LANGUAGE, ALLITERATION, ACCENT AND WORDS.
I. The poetic diction of Tacitus, and its fabrication
in the Annals.—II. Florid passages
in the Annals.—III. Metrical composition
of Bracciolini.—IV. Figurative words:
(a) “pessum dare”; (b) “voluntas".—The
verb foedare and the Ciceronian use of foedus.—VI.
The language of other Roman writers,—Livy,
Quintus Curtius and Sallust.—VII. The
phrase “non modo ... sed”, and other anomalous
expressions, not Tacitus’s.—VIII.
Words not used by Tacitus, distinctus and codicillus.—IX.
Peculiar alliterations in the Annals and works of
Bracciolini.—X. Monotonous repetition
of accent on penultimate syllables.—XI.
Peculiar use of words: (a) properus; (b)
annales and scriptura; (c) totiens. —XII.

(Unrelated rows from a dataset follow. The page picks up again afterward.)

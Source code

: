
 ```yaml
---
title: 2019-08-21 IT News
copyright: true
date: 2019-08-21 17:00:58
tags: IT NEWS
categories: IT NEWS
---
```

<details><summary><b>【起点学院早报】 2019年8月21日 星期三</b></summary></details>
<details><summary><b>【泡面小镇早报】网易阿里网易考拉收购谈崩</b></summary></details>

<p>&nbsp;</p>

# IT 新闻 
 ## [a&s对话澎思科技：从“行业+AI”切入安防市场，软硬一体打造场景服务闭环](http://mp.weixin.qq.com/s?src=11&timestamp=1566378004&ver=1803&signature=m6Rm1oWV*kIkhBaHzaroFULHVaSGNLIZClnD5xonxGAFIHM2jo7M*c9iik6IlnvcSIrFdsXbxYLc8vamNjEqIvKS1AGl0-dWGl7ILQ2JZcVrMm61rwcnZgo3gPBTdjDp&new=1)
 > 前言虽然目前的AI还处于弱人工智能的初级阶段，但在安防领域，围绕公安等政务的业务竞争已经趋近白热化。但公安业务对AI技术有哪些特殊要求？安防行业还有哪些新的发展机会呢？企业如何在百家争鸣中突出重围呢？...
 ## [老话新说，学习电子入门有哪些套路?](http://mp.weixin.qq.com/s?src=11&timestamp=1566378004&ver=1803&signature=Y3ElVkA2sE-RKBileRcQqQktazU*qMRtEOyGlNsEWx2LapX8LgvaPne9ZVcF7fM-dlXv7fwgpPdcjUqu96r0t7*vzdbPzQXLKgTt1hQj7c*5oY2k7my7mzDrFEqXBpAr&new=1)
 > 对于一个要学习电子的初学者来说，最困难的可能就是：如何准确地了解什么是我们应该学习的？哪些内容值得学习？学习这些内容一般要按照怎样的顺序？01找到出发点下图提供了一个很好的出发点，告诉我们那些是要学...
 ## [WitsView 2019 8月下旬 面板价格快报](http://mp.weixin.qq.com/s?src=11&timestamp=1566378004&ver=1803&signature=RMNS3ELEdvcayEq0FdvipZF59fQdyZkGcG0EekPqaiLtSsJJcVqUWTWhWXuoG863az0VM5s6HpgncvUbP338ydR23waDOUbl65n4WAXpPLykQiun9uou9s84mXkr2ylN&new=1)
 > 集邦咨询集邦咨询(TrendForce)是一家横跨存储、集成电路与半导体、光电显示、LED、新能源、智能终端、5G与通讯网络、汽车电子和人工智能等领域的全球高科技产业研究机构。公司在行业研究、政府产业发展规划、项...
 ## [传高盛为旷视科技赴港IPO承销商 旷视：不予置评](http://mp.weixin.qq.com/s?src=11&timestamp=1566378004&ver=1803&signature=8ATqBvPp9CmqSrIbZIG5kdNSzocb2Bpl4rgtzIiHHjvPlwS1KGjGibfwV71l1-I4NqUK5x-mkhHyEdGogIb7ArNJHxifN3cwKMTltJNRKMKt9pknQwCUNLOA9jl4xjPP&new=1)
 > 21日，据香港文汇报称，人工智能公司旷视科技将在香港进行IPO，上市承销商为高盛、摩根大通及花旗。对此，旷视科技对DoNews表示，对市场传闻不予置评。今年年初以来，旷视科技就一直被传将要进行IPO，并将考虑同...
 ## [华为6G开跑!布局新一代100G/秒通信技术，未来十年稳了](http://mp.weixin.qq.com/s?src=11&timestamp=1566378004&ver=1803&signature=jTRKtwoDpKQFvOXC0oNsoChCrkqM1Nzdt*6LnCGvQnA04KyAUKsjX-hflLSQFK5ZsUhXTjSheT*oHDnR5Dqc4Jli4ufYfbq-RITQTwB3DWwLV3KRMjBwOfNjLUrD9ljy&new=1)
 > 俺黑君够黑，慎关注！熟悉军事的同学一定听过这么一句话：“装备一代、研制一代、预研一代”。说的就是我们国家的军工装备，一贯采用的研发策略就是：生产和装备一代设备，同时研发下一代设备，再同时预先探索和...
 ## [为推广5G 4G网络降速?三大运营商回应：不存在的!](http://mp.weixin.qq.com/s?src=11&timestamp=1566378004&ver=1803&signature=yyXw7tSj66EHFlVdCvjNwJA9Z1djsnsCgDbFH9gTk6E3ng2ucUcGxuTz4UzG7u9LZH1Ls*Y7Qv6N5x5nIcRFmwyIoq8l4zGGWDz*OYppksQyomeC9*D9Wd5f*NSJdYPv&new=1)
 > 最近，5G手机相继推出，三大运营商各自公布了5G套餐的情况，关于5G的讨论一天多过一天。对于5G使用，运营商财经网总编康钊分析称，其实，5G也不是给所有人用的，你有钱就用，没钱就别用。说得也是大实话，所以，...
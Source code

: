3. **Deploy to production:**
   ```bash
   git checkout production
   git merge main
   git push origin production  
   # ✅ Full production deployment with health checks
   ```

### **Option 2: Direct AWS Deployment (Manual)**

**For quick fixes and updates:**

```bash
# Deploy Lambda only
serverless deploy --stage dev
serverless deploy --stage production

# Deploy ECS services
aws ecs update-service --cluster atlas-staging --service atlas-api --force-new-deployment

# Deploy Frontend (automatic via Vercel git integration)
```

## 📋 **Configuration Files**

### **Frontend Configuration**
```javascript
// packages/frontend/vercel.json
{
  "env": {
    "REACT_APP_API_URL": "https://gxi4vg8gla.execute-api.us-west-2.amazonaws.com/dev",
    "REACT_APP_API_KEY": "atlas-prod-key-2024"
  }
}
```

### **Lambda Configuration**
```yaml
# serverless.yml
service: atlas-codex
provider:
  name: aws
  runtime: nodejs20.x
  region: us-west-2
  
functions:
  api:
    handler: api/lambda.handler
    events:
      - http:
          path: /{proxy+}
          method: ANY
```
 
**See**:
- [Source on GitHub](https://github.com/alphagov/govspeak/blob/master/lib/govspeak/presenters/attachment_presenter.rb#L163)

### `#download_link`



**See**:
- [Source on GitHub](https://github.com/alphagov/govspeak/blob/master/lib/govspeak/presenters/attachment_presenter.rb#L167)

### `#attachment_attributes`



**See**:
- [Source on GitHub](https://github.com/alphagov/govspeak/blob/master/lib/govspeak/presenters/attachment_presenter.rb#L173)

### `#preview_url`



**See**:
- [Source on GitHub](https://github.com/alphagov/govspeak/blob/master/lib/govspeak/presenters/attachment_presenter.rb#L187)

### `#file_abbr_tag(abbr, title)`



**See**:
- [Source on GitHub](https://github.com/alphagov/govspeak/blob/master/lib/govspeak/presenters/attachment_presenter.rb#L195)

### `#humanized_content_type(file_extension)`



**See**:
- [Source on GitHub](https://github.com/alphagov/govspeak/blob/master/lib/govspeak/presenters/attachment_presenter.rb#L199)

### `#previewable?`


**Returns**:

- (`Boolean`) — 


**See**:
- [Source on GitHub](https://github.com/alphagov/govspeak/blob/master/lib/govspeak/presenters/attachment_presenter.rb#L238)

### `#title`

Words not used by Tacitus: (a) addubitare;
(b) exitere.—XIII. Polysyllabic
words ending consecutive sentences. —XIV.
Omission of prepositions: (a) in; (b)
with names of nations.
I. Any student of Thucydides and Tacitus must have
observed that, though both support their opinions
by sober, rational remarks, Thucydides expresses himself
with logical accuracy in the calm and cold phraseology
of passionless prose, whereas Tacitus ever and anon
indulges in figures of rhetoric and poetic diction.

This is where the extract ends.